Exercise details =
Go through the entries below and say how many lines hold the word "name". Nothing else is needed.

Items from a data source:

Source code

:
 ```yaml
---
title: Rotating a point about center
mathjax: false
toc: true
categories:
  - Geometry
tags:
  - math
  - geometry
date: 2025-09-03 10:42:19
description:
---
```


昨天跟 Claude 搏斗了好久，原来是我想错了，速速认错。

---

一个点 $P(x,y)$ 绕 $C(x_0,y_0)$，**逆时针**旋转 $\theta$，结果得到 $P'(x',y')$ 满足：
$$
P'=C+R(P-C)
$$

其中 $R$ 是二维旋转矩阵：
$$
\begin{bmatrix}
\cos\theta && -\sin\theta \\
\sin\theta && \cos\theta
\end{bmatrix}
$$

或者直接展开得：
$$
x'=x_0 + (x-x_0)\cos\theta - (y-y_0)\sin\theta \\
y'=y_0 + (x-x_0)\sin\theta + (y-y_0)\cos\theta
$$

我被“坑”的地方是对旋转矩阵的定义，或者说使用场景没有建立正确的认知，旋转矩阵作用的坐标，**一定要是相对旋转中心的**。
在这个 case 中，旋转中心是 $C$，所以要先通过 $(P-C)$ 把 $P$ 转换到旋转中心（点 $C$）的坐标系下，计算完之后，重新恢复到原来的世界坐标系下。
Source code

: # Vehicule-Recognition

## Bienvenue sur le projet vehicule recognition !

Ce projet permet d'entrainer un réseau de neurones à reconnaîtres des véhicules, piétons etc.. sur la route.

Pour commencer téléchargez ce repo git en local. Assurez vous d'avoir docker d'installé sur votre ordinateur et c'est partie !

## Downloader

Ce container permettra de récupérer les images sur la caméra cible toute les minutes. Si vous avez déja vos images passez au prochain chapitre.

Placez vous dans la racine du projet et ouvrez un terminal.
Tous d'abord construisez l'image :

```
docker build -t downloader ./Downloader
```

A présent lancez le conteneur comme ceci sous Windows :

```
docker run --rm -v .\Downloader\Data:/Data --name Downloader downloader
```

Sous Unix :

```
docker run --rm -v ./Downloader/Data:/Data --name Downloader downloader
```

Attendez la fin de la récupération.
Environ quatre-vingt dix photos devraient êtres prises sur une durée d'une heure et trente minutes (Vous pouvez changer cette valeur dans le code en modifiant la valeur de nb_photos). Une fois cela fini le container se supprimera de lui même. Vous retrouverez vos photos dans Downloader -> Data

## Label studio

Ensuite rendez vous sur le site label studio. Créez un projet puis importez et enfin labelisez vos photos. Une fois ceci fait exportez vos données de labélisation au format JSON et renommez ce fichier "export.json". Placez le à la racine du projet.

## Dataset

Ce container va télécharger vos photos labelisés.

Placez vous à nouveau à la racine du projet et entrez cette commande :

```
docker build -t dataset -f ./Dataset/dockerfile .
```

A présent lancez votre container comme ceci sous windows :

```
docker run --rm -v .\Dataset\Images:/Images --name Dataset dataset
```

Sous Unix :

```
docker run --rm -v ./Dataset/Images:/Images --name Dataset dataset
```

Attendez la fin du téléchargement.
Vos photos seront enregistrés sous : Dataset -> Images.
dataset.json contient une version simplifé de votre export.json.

Response =
4